#### Exercise description:
Read the records beneath this task and copy every line that contains the string "which".

Saved data entries
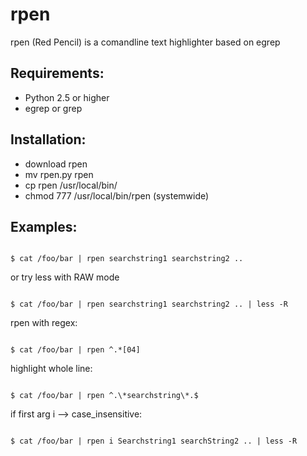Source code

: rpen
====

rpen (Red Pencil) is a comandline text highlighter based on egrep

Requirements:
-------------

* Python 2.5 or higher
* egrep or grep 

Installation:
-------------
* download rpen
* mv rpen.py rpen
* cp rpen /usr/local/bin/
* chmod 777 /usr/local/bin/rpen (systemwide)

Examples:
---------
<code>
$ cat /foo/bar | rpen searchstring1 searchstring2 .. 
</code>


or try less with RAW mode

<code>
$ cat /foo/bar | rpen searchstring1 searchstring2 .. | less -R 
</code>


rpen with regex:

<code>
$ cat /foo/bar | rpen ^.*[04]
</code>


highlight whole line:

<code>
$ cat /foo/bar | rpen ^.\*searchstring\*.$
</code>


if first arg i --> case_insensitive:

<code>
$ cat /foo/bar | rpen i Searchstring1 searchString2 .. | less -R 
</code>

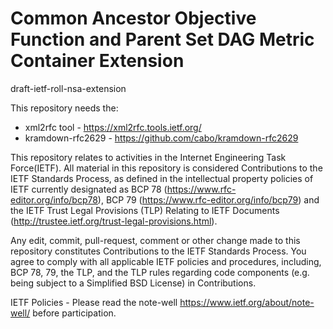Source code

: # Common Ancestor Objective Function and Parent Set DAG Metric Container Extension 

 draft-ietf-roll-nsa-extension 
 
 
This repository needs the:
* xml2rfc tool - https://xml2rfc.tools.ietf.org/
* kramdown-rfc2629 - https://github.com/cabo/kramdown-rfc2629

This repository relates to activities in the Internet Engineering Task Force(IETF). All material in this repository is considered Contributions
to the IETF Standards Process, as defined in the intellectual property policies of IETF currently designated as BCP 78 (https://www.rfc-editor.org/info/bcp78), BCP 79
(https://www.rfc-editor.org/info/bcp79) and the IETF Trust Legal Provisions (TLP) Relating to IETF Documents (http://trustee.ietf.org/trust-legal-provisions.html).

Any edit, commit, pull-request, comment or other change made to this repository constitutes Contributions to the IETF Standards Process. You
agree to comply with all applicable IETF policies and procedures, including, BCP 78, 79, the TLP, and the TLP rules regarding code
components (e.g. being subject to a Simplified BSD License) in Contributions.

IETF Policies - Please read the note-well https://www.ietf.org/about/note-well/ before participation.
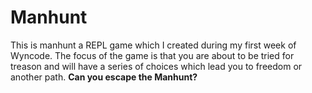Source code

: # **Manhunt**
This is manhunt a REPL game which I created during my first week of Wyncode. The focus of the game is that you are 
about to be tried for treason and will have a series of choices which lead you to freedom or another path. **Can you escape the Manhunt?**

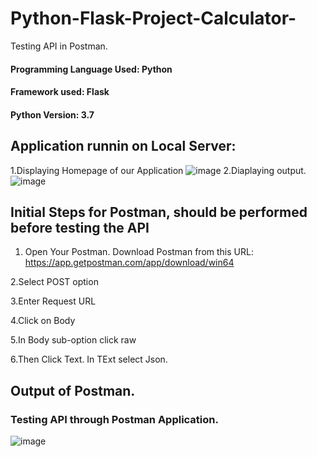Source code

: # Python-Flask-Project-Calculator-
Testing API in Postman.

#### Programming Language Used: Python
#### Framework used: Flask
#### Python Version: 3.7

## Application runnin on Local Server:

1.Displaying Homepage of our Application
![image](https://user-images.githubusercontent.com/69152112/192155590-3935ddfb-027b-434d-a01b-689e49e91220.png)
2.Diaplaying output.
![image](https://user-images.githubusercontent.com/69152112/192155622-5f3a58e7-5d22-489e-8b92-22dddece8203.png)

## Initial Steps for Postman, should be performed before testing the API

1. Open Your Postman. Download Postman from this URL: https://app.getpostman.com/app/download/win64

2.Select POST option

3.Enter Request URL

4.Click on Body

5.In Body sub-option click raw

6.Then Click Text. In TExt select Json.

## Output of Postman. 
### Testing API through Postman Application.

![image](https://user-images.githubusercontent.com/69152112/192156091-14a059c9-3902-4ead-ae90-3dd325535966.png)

#### Written answer:
This is manhunt a REPL game which I created during my first week of Wyncode. The focus of the game is that you are 
about to be tried for treason and will have a series of choices which lead you to freedom or another path. **Can you escape the Manhunt?**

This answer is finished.